▸ **WHAT YOU HAVE TO DO**
Could you filter the data below down to the lines that hold the word "sesuai"?

Collected data
▶

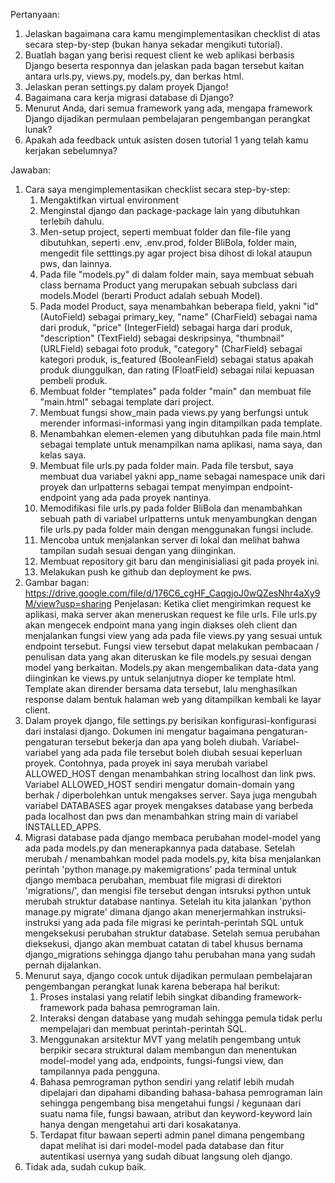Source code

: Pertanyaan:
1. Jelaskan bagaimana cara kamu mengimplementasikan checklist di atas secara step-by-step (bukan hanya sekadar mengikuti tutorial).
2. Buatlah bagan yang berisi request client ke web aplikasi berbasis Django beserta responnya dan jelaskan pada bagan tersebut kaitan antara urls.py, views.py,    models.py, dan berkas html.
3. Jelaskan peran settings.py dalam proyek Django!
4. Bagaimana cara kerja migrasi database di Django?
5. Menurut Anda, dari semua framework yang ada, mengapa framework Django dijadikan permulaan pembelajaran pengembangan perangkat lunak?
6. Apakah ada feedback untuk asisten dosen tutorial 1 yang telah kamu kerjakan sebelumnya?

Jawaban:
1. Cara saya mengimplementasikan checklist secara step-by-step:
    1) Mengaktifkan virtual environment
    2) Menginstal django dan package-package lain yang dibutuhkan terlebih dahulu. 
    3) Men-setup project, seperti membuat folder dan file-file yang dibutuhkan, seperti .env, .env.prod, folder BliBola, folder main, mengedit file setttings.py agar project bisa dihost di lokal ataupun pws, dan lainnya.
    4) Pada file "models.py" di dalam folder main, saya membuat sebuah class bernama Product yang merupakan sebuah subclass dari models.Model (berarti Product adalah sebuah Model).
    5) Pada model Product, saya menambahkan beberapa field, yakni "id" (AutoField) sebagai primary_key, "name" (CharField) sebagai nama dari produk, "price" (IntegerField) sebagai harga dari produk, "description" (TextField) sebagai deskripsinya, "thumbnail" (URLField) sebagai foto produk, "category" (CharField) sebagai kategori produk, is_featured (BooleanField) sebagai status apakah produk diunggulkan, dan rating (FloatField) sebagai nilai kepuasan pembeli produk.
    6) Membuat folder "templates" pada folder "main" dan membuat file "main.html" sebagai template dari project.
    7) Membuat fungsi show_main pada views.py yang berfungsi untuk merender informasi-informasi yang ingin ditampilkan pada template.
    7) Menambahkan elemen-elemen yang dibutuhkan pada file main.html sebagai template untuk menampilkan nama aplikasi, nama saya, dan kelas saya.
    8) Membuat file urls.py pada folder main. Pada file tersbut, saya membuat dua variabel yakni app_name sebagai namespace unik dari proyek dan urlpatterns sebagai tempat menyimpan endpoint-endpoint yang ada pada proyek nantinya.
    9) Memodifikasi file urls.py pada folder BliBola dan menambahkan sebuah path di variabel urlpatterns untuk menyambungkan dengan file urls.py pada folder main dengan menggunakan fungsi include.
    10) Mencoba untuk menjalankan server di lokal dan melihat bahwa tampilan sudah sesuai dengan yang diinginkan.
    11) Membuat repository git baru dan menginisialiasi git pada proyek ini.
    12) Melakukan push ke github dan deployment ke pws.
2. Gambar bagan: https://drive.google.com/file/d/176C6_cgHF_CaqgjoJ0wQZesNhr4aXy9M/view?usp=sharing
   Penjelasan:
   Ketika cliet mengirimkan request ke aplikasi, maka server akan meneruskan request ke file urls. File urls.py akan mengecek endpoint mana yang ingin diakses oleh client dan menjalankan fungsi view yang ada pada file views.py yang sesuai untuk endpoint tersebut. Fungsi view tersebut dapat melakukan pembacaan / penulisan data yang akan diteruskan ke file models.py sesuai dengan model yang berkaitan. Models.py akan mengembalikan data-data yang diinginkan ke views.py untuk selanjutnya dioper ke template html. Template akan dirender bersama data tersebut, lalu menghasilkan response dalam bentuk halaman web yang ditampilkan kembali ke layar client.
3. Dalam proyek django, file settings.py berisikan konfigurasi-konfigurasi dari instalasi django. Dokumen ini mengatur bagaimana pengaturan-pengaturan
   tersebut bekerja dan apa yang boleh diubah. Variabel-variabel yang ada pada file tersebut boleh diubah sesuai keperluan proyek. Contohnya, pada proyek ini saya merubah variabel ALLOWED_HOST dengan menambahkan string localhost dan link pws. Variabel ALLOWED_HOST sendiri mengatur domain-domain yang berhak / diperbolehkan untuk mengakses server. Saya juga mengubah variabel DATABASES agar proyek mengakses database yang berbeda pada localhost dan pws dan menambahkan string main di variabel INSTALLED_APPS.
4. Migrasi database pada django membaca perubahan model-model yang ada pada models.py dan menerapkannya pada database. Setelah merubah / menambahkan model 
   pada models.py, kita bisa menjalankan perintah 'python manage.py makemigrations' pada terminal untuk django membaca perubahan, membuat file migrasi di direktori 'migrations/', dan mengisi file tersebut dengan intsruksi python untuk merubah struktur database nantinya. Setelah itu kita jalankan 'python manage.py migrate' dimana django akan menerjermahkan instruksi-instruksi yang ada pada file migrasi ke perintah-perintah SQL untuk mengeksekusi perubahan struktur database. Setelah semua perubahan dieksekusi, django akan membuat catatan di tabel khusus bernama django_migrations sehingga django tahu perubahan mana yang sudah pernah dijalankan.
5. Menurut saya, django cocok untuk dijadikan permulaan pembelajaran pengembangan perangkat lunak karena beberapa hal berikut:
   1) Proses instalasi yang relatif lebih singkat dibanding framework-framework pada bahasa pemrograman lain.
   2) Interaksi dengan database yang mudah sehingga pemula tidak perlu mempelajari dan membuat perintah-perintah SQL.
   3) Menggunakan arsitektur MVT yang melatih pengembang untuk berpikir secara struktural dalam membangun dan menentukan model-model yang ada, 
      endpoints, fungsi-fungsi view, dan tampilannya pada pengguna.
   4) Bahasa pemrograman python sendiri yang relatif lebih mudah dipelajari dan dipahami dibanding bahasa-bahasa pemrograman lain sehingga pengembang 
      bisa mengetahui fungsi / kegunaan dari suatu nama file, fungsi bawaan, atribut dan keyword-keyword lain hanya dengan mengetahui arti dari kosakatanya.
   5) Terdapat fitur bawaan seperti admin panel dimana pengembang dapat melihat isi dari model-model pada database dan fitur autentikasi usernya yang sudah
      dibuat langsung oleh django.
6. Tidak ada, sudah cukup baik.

◀

▸ **OUTPUT**
    10) Mencoba untuk menjalankan server di lokal dan melihat bahwa tampilan sudah sesuai dengan yang diinginkan.
   Ketika cliet mengirimkan request ke aplikasi, maka server akan meneruskan request ke file urls. File urls.py akan mengecek endpoint mana yang ingin diakses oleh client dan menjalankan fungsi view yang ada pada file views.py yang sesuai untuk endpoint tersebut. Fungsi view tersebut dapat melakukan pembacaan / penulisan data yang akan diteruskan ke file models.py sesuai dengan model yang berkaitan. Models.py akan mengembalikan data-data yang diinginkan ke views.py untuk selanjutnya dioper ke template html. Template akan dirender bersama data tersebut, lalu menghasilkan response dalam bentuk halaman web yang ditampilkan kembali ke layar client.
   tersebut bekerja dan apa yang boleh diubah. Variabel-variabel yang ada pada file tersebut boleh diubah sesuai keperluan proyek. Contohnya, pada proyek ini saya merubah variabel ALLOWED_HOST dengan menambahkan string localhost dan link pws. Variabel ALLOWED_HOST sendiri mengatur domain-domain yang berhak / diperbolehkan untuk mengakses server. Saya juga mengubah variabel DATABASES agar proyek mengakses database yang berbeda pada localhost dan pws dan menambahkan string main di variabel INSTALLED_APPS.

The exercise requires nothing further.